Stored entries
________
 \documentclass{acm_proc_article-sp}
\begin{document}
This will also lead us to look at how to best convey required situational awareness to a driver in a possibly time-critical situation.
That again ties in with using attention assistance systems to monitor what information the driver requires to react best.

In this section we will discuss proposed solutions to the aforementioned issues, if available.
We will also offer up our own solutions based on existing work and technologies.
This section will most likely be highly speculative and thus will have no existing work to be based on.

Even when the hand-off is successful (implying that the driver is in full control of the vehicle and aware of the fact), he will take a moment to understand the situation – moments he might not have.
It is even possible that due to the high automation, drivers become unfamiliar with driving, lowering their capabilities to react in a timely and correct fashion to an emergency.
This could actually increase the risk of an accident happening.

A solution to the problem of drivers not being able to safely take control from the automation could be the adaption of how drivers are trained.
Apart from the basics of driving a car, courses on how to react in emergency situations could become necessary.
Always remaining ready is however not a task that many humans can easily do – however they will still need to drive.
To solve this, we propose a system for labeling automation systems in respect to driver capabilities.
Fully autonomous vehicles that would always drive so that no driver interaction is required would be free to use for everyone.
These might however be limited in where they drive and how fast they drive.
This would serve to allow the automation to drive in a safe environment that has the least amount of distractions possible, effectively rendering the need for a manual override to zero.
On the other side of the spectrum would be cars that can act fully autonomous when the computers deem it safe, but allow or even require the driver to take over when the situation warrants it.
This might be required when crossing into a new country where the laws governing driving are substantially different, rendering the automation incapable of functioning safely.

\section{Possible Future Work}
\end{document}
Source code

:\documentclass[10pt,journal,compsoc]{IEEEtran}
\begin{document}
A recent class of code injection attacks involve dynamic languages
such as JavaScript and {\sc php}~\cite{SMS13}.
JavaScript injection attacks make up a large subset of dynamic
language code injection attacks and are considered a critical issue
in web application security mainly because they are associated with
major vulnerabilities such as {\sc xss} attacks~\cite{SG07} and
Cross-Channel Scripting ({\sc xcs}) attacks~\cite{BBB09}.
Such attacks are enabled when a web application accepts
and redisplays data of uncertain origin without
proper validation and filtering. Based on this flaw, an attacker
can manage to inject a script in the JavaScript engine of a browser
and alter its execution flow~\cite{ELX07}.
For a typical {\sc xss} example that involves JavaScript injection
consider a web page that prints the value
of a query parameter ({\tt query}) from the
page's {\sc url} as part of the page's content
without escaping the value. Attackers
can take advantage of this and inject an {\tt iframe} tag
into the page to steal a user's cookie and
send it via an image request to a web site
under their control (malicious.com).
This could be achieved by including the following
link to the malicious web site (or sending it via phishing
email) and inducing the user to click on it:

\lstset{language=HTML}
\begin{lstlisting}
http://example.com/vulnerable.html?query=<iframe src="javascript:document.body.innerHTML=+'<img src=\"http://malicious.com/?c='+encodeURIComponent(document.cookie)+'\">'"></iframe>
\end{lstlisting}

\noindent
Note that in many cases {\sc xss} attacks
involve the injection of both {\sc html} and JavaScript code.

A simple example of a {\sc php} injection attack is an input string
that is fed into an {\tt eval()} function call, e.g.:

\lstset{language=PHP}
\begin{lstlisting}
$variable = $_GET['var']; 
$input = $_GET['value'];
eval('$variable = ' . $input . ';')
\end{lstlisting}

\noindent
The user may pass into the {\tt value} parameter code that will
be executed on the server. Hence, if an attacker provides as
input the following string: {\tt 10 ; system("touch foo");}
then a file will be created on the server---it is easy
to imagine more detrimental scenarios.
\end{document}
________
▸ Exercise instructions
The records above should be duplicated in full, exactly as given.

▸ Exercise output
 \documentclass{acm_proc_article-sp}
\begin{document}
This will also lead us to look at how to best convey required situational awareness to a driver in a possibly time-critical situation.
That again ties in with using attention assistance systems to monitor what information the driver requires to react best.

In this section we will discuss proposed solutions to the aforementioned issues, if available.
We will also offer up our own solutions based on existing work and technologies.
This section will most likely be highly speculative and thus will have no existing work to be based on.

Even when the hand-off is successful (implying that the driver is in full control of the vehicle and aware of the fact), he will take a moment to understand the situation – moments he might not have.
It is even possible that due to the high automation, drivers become unfamiliar with driving, lowering their capabilities to react in a timely and correct fashion to an emergency.
This could actually increase the risk of an accident happening.

A solution to the problem of drivers not being able to safely take control from the automation could be the adaption of how drivers are trained.
Apart from the basics of driving a car, courses on how to react in emergency situations could become necessary.
Always remaining ready is however not a task that many humans can easily do – however they will still need to drive.
To solve this, we propose a system for labeling automation systems in respect to driver capabilities.
Fully autonomous vehicles that would always drive so that no driver interaction is required would be free to use for everyone.
These might however be limited in where they drive and how fast they drive.
This would serve to allow the automation to drive in a safe environment that has the least amount of distractions possible, effectively rendering the need for a manual override to zero.
On the other side of the spectrum would be cars that can act fully autonomous when the computers deem it safe, but allow or even require the driver to take over when the situation warrants it.
This might be required when crossing into a new country where the laws governing driving are substantially different, rendering the automation incapable of functioning safely.

\section{Possible Future Work}
\end{document}
Source code

:\documentclass[10pt,journal,compsoc]{IEEEtran}
\begin{document}
A recent class of code injection attacks involve dynamic languages
such as JavaScript and {\sc php}~\cite{SMS13}.
JavaScript injection attacks make up a large subset of dynamic
language code injection attacks and are considered a critical issue
in web application security mainly because they are associated with
major vulnerabilities such as {\sc xss} attacks~\cite{SG07} and
Cross-Channel Scripting ({\sc xcs}) attacks~\cite{BBB09}.
Such attacks are enabled when a web application accepts
and redisplays data of uncertain origin without
proper validation and filtering. Based on this flaw, an attacker
can manage to inject a script in the JavaScript engine of a browser
and alter its execution flow~\cite{ELX07}.
For a typical {\sc xss} example that involves JavaScript injection
consider a web page that prints the value
of a query parameter ({\tt query}) from the
page's {\sc url} as part of the page's content
without escaping the value. Attackers
can take advantage of this and inject an {\tt iframe} tag
into the page to steal a user's cookie and
send it via an image request to a web site
under their control (malicious.com).
This could be achieved by including the following
link to the malicious web site (or sending it via phishing
email) and inducing the user to click on it:

\lstset{language=HTML}
\begin{lstlisting}
http://example.com/vulnerable.html?query=<iframe src="javascript:document.body.innerHTML=+'<img src=\"http://malicious.com/?c='+encodeURIComponent(document.cookie)+'\">'"></iframe>
\end{lstlisting}

\noindent
Note that in many cases {\sc xss} attacks
involve the injection of both {\sc html} and JavaScript code.

A simple example of a {\sc php} injection attack is an input string
that is fed into an {\tt eval()} function call, e.g.:

\lstset{language=PHP}
\begin{lstlisting}
$variable = $_GET['var']; 
$input = $_GET['value'];
eval('$variable = ' . $input . ';')
\end{lstlisting}

\noindent
The user may pass into the {\tt value} parameter code that will
be executed on the server. Hence, if an attacker provides as
input the following string: {\tt 10 ; system("touch foo");}
then a file will be created on the server---it is easy
to imagine more detrimental scenarios.
\end{document}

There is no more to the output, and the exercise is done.